A causa della diffusione della sifilide, l’imperatrice Maria Teresa bandì tutte le prostitute da Vienna, e dal 1768 in poi le donne austriache iniziarono a vendere i loro favori nella capitale ungherese. All’epoca, le donne offrivano i loro servizi nelle strade, nei luoghi di intrattenimento, intorno al ponte di barche vicino a Vigadó, nelle taverne, locande e mercati.
All'inizio del 1800, i bordelli più famosi delle classi inferiori di Pest-Buda si trovavano in Kék Kakas (oggi via Székely Mihály), tra cui il bordello di Luft Rézi era il più popolare. I nobili e i cittadini ricchi affittavano camere private o soddisfacevano i propri desideri in uno dei bagni termali. Le donne dovevano essere abili nei giochi di carte, nella musica, nel canto e nella conversazione. Con grande stupore dell’Europa, nel 1811 fu istituita la prima piscina mista ai Bagni Rácz di Buda.
Dopo la sconfitta della Rivoluzione Ungherese del 1848–49, l’assolutismo imperiale tollerò la prostituzione a Pest e Buda, poiché aiutava ad alleviare le tensioni sociali e, sotto la guida del capo della polizia barone József Prottmann, le prostitute fungevano anche da informatrici, denunciando i patrioti nascosti.
Il primo grande locale d’intrattenimento, chiamato “Neue Welt”, fu inaugurato nel 1861 sul sito dell’attuale Vígszínház. Costruito dai fratelli Tüköry e gestito dal boss della malavita Tóni Linzer, il locale da 500 posti ospitava una compagnia di ballerine completamente nude, che dopo lo spettacolo potevano essere accompagnate in camere private. Altri locali simili includevano l’“Anker Saal” vicino all’attuale Teatro dell’Opera e una serie di sale da concerto-bordello come:
“Jó meleg akolhoz,” “Mandl mulató,” “Buon Pastore,” “L’Anatra Dentata,” “Sala Flóra,” “Walhalla,” “Gatto Rosso,” “Gatto Nero,” “Gatto Maculato,” “Gatto Blu,” e “Foliès Caprice” vicino al Municipio.

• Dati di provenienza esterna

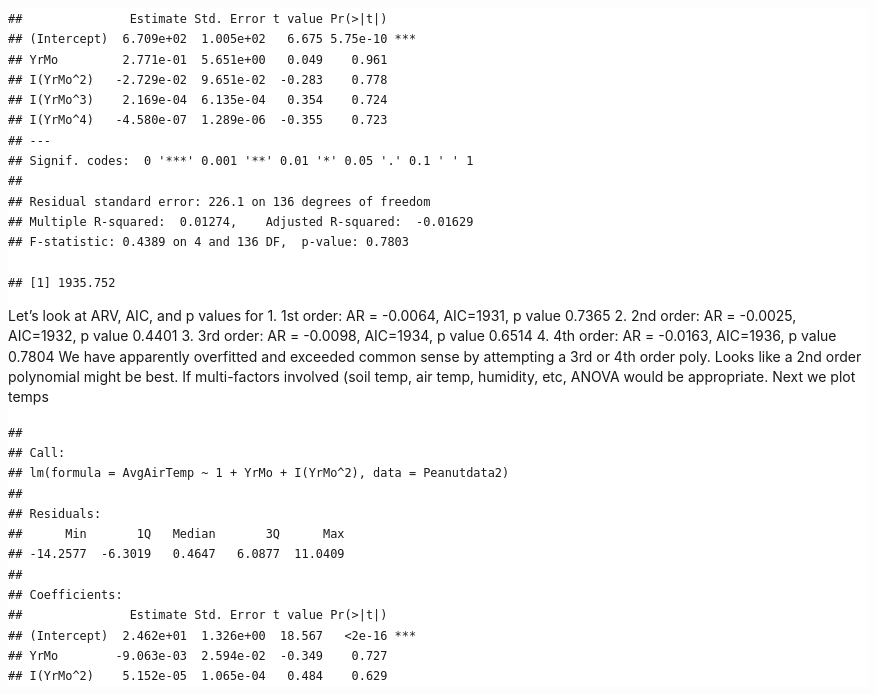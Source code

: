     ##               Estimate Std. Error t value Pr(>|t|)    
    ## (Intercept)  6.709e+02  1.005e+02   6.675 5.75e-10 ***
    ## YrMo         2.771e-01  5.651e+00   0.049    0.961    
    ## I(YrMo^2)   -2.729e-02  9.651e-02  -0.283    0.778    
    ## I(YrMo^3)    2.169e-04  6.135e-04   0.354    0.724    
    ## I(YrMo^4)   -4.580e-07  1.289e-06  -0.355    0.723    
    ## ---
    ## Signif. codes:  0 '***' 0.001 '**' 0.01 '*' 0.05 '.' 0.1 ' ' 1
    ## 
    ## Residual standard error: 226.1 on 136 degrees of freedom
    ## Multiple R-squared:  0.01274,    Adjusted R-squared:  -0.01629 
    ## F-statistic: 0.4389 on 4 and 136 DF,  p-value: 0.7803

    ## [1] 1935.752

Let’s look at ARV, AIC, and p values for 1. 1st order: AR = -0.0064,
AIC=1931, p value 0.7365 2. 2nd order: AR = -0.0025, AIC=1932, p value
0.4401 3. 3rd order: AR = -0.0098, AIC=1934, p value 0.6514 4. 4th
order: AR = -0.0163, AIC=1936, p value 0.7804 We have apparently
overfitted and exceeded common sense by attempting a 3rd or 4th order
poly. Looks like a 2nd order polynomial might be best. If multi-factors
involved (soil temp, air temp, humidity, etc, ANOVA would be
appropriate. Next we plot temps

    ## 
    ## Call:
    ## lm(formula = AvgAirTemp ~ 1 + YrMo + I(YrMo^2), data = Peanutdata2)
    ## 
    ## Residuals:
    ##      Min       1Q   Median       3Q      Max 
    ## -14.2577  -6.3019   0.4647   6.0877  11.0409 
    ## 
    ## Coefficients:
    ##               Estimate Std. Error t value Pr(>|t|)    
    ## (Intercept)  2.462e+01  1.326e+00  18.567   <2e-16 ***
    ## YrMo        -9.063e-03  2.594e-02  -0.349    0.727    
    ## I(YrMo^2)    5.152e-05  1.065e-04   0.484    0.629    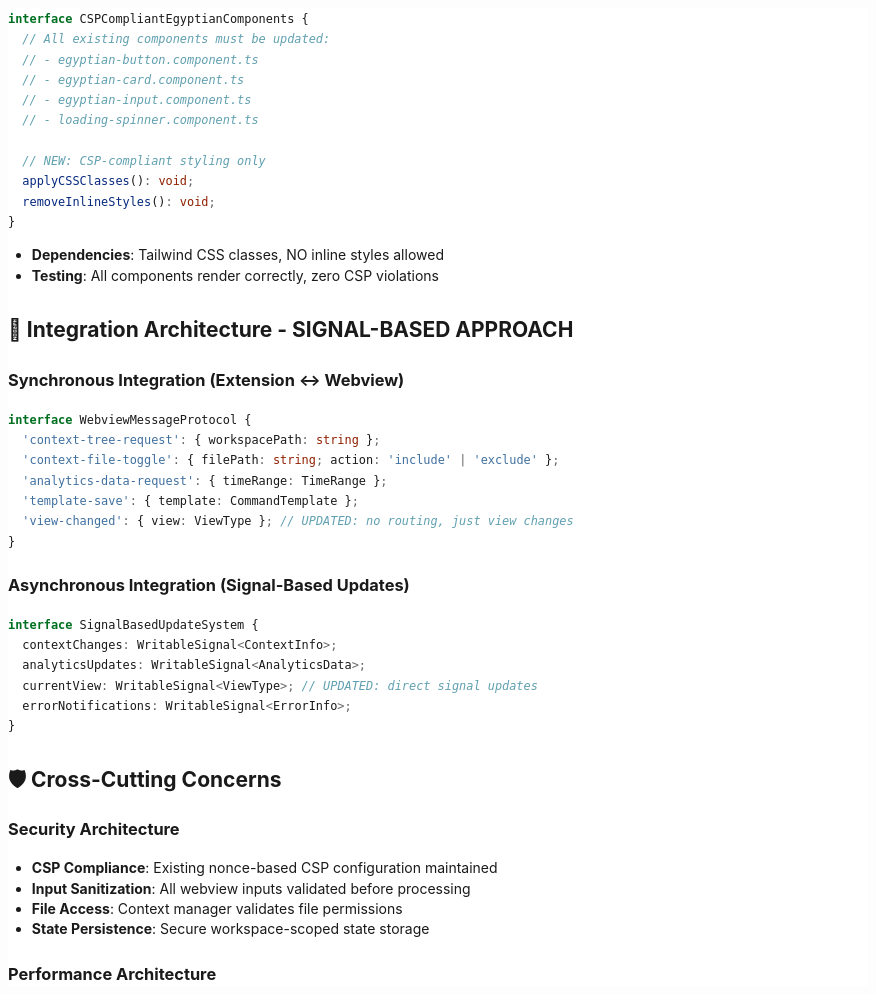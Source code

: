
 ```typescript
interface CSPCompliantEgyptianComponents {
  // All existing components must be updated:
  // - egyptian-button.component.ts
  // - egyptian-card.component.ts
  // - egyptian-input.component.ts
  // - loading-spinner.component.ts

  // NEW: CSP-compliant styling only
  applyCSSClasses(): void;
  removeInlineStyles(): void;
}
```

- **Dependencies**: Tailwind CSS classes, NO inline styles allowed
- **Testing**: All components render correctly, zero CSP violations

## 🔄 Integration Architecture - SIGNAL-BASED APPROACH

### Synchronous Integration (Extension ↔ Webview)

```typescript
interface WebviewMessageProtocol {
  'context-tree-request': { workspacePath: string };
  'context-file-toggle': { filePath: string; action: 'include' | 'exclude' };
  'analytics-data-request': { timeRange: TimeRange };
  'template-save': { template: CommandTemplate };
  'view-changed': { view: ViewType }; // UPDATED: no routing, just view changes
}
```

### Asynchronous Integration (Signal-Based Updates)

```typescript
interface SignalBasedUpdateSystem {
  contextChanges: WritableSignal<ContextInfo>;
  analyticsUpdates: WritableSignal<AnalyticsData>;
  currentView: WritableSignal<ViewType>; // UPDATED: direct signal updates
  errorNotifications: WritableSignal<ErrorInfo>;
}
```

## 🛡️ Cross-Cutting Concerns

### Security Architecture

- **CSP Compliance**: Existing nonce-based CSP configuration maintained
- **Input Sanitization**: All webview inputs validated before processing
- **File Access**: Context manager validates file permissions
- **State Persistence**: Secure workspace-scoped state storage

### Performance Architecture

Nel 1872, Budapest divenne il centro mondiale della tratta di esseri umani. Il traffico di giovani donne fu orchestrato da Thaisz Elek, primo capo della polizia della città, e sua moglie Reich Fáni, tenutaria e capo della malavita ungherese. I loro agenti reclutavano “carne fresca” dalle zone più povere del Regno d'Ungheria, dai Balcani e dall’Europa orientale.
Le donne ungheresi esportate in Russia ebbero così tanto successo che, anche durante l’era sovietica, tutte le prostitute – indipendentemente dalla provenienza – venivano chiamate “vengerka” (венгерка), dal termine russo per Ungheria, “Vengrija” (Венгрия).
Allo stesso modo, le donne ungheresi inviate in America Latina divennero sinonimo di bellezza, adattabilità e sessualità forzata. Poiché erano considerate più “gradevoli” rispetto alle donne nere, mulatte o indigene, il termine “húngara”, cioè “ragazza ungherese”, divenne sinonimo di prostituta, ballerina o donna promiscua a partire dal 1860.
È interessante notare che in paesi come Argentina, Venezuela, Uruguay, Brasile e Cuba, dove si registravano gravi carenze di donne (fino all’80%), la popolazione aumentò dell’11% proprio grazie alle donne ungheresi trafficate dai mafiosi di Budapest.
La prostituzione fu regolamentata nel 1867: era necessaria una licenza, comportava tassazione regolare e controlli sanitari obbligatori. Nel 1882, Budapest contava 80 bordelli, 43 caffè con servizi sessuali, e circa 1.700 prostitute di strada.
Sebbene la prostituzione sia stata ufficialmente vietata nel 1950, il regime comunista mantenne segretamente alcuni bordelli per uso esclusivo dei funzionari statali e dei minatori coinvolti nella costruzione della metropolitana di Budapest. Uno di questi bordelli era situato a soli 130 metri da qui, al terzo piano di un edificio all’angolo tra via Király e via Kis Diófa.